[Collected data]
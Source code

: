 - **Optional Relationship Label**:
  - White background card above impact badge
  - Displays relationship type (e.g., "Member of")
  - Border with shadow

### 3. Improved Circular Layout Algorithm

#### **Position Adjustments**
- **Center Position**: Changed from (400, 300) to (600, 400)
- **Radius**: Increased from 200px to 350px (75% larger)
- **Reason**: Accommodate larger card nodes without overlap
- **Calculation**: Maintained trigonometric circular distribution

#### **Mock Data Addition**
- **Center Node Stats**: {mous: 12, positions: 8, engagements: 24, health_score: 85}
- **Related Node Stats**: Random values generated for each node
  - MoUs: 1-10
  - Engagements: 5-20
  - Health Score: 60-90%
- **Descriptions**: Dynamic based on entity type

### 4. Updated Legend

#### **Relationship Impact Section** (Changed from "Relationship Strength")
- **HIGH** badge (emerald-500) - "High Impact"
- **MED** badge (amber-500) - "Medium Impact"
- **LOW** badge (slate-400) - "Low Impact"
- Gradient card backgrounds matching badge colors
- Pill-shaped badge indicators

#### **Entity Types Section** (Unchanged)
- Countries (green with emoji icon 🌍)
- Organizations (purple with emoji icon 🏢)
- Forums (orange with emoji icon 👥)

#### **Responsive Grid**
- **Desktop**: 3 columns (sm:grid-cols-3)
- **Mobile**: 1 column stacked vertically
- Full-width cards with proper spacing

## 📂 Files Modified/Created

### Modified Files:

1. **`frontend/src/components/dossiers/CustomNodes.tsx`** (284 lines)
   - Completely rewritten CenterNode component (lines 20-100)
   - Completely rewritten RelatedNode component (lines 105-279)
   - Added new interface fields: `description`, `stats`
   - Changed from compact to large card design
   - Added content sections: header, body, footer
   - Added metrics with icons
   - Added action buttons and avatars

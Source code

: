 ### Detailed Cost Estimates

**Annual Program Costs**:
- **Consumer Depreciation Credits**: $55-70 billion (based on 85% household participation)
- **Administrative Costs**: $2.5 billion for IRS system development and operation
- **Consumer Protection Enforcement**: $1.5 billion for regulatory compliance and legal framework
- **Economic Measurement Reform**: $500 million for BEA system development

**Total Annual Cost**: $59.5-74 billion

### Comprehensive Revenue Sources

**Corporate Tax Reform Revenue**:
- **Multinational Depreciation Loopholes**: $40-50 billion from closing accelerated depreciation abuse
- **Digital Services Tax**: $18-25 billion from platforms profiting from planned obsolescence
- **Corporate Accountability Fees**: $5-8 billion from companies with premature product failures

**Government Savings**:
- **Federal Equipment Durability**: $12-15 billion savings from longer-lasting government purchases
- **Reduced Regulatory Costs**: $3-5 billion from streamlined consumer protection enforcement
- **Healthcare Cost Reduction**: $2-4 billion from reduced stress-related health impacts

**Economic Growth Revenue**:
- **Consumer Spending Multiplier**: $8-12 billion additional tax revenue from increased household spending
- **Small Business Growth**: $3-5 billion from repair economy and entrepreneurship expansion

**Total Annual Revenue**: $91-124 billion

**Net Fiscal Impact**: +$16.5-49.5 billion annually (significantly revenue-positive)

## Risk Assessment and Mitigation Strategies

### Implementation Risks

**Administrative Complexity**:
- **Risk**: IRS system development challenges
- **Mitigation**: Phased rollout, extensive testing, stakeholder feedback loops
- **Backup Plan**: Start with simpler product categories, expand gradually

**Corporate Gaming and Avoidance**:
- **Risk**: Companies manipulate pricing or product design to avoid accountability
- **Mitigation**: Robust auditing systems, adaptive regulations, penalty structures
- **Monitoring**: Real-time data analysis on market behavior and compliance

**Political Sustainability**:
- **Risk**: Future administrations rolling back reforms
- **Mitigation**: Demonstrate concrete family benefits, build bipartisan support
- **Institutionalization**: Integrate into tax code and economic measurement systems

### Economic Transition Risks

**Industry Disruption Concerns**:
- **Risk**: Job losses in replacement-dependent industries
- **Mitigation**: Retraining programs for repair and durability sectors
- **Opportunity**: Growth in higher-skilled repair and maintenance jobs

§ **WHAT IS EXPECTED**
Using the records above, set down exactly the lines from the one with "- **LOW** badge" through the one with "- **Federal Equipment", inclusive, and nothing more.

§ **YOUR SOLUTION**
- **LOW** badge (slate-400) - "Low Impact"
- Gradient card backgrounds matching badge colors
- Pill-shaped badge indicators

#### **Entity Types Section** (Unchanged)
- Countries (green with emoji icon 🌍)
- Organizations (purple with emoji icon 🏢)
- Forums (orange with emoji icon 👥)

#### **Responsive Grid**
- **Desktop**: 3 columns (sm:grid-cols-3)
- **Mobile**: 1 column stacked vertically
- Full-width cards with proper spacing

## 📂 Files Modified/Created

### Modified Files:

1. **`frontend/src/components/dossiers/CustomNodes.tsx`** (284 lines)
   - Completely rewritten CenterNode component (lines 20-100)
   - Completely rewritten RelatedNode component (lines 105-279)
   - Added new interface fields: `description`, `stats`
   - Changed from compact to large card design
   - Added content sections: header, body, footer
   - Added metrics with icons
   - Added action buttons and avatars

Source code

: ### Detailed Cost Estimates

**Annual Program Costs**:
- **Consumer Depreciation Credits**: $55-70 billion (based on 85% household participation)
- **Administrative Costs**: $2.5 billion for IRS system development and operation
- **Consumer Protection Enforcement**: $1.5 billion for regulatory compliance and legal framework
- **Economic Measurement Reform**: $500 million for BEA system development

**Total Annual Cost**: $59.5-74 billion

### Comprehensive Revenue Sources

**Corporate Tax Reform Revenue**:
- **Multinational Depreciation Loopholes**: $40-50 billion from closing accelerated depreciation abuse
- **Digital Services Tax**: $18-25 billion from platforms profiting from planned obsolescence
- **Corporate Accountability Fees**: $5-8 billion from companies with premature product failures

**Government Savings**:
- **Federal Equipment Durability**: $12-15 billion savings from longer-lasting government purchases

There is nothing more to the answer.